- **WHAT IS NEEDED**
Lines below containing the word "Functions" should be copied out.
• • •
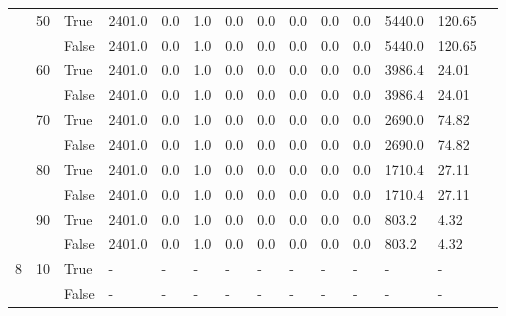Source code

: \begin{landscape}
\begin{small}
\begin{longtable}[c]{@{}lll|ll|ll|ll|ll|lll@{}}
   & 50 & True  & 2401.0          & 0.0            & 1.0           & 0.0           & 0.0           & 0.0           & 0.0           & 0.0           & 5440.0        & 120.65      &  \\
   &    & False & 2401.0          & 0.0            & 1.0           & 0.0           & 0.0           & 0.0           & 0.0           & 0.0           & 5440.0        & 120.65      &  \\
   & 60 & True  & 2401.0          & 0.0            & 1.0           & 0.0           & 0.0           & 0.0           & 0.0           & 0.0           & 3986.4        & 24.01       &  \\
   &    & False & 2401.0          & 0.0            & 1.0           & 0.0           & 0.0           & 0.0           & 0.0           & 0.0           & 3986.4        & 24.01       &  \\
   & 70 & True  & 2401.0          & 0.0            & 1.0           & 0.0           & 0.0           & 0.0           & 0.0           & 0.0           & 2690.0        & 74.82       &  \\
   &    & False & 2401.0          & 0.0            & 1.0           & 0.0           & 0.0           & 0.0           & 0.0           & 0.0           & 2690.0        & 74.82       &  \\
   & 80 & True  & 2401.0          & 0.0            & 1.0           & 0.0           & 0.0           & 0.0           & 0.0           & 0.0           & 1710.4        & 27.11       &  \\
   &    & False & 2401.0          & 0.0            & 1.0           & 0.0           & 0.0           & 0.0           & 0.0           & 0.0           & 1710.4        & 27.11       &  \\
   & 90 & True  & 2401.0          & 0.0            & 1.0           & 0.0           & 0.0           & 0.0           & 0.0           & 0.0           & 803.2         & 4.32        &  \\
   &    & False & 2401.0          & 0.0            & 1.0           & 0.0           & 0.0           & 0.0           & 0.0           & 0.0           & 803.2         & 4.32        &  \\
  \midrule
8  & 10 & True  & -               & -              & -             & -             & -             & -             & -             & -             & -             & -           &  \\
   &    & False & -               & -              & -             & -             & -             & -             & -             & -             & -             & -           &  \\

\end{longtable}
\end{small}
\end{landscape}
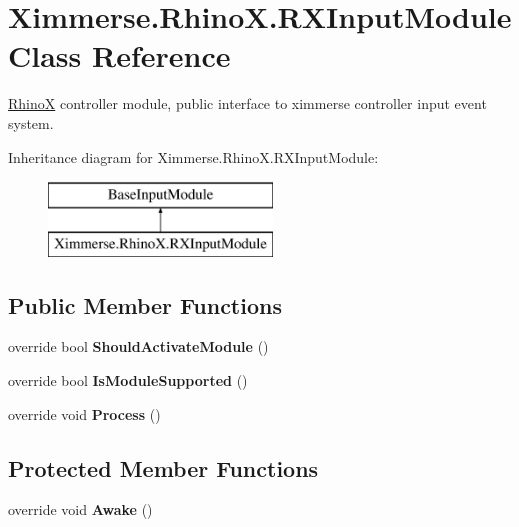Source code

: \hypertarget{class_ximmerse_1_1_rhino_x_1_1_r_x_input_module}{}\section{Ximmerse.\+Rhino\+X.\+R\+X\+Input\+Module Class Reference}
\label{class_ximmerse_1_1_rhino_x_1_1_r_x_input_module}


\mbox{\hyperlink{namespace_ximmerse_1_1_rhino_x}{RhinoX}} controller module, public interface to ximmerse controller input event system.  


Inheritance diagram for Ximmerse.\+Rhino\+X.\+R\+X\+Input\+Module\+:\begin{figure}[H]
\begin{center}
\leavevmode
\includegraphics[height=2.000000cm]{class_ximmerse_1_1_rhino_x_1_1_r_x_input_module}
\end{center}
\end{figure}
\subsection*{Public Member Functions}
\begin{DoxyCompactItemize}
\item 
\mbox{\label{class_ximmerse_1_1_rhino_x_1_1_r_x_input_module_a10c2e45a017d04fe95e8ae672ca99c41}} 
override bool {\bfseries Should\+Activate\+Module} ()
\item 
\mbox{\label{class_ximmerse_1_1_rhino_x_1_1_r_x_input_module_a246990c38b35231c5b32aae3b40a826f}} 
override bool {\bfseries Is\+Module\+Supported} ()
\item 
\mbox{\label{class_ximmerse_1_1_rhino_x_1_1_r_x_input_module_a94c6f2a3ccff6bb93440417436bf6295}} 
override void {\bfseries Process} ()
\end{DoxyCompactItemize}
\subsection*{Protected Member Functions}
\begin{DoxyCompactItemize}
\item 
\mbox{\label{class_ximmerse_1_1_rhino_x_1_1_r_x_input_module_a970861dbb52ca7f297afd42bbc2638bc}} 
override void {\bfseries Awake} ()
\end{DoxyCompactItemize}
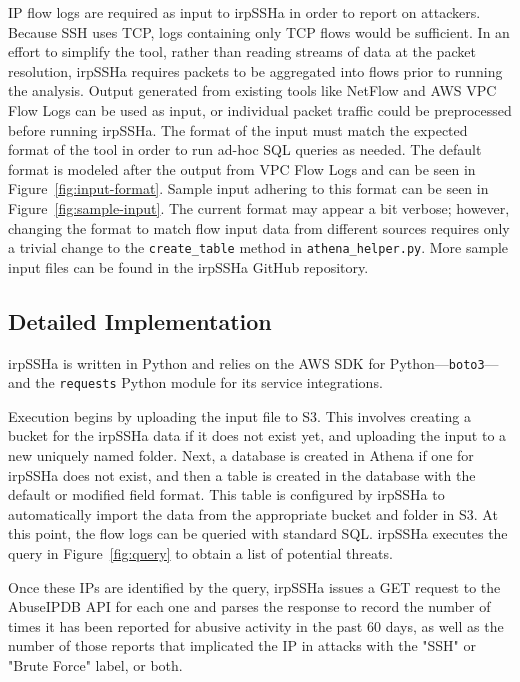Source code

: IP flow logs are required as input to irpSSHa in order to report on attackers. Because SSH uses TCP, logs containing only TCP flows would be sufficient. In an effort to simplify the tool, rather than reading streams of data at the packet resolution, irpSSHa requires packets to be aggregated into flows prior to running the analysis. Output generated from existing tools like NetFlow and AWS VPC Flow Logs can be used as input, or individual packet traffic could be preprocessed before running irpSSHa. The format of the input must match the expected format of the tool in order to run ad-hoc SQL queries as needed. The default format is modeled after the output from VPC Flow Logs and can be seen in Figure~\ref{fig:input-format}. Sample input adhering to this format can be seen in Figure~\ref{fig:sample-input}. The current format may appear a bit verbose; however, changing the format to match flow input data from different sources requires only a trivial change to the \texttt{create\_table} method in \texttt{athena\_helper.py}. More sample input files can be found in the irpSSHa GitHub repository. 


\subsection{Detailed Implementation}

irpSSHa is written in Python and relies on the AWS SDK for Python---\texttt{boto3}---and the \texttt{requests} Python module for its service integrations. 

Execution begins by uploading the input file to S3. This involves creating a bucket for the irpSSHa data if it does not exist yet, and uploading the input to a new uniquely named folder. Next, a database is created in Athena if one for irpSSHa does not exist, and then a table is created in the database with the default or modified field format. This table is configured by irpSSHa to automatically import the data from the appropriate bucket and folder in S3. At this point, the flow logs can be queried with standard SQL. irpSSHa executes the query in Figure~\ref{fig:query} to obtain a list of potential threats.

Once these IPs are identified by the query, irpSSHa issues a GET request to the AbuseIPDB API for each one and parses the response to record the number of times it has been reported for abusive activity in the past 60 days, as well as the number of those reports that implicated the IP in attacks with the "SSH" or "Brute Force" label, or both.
• • •
- **TASK RESULT**
\subsection*{Public Member Functions}
\subsection*{Protected Member Functions}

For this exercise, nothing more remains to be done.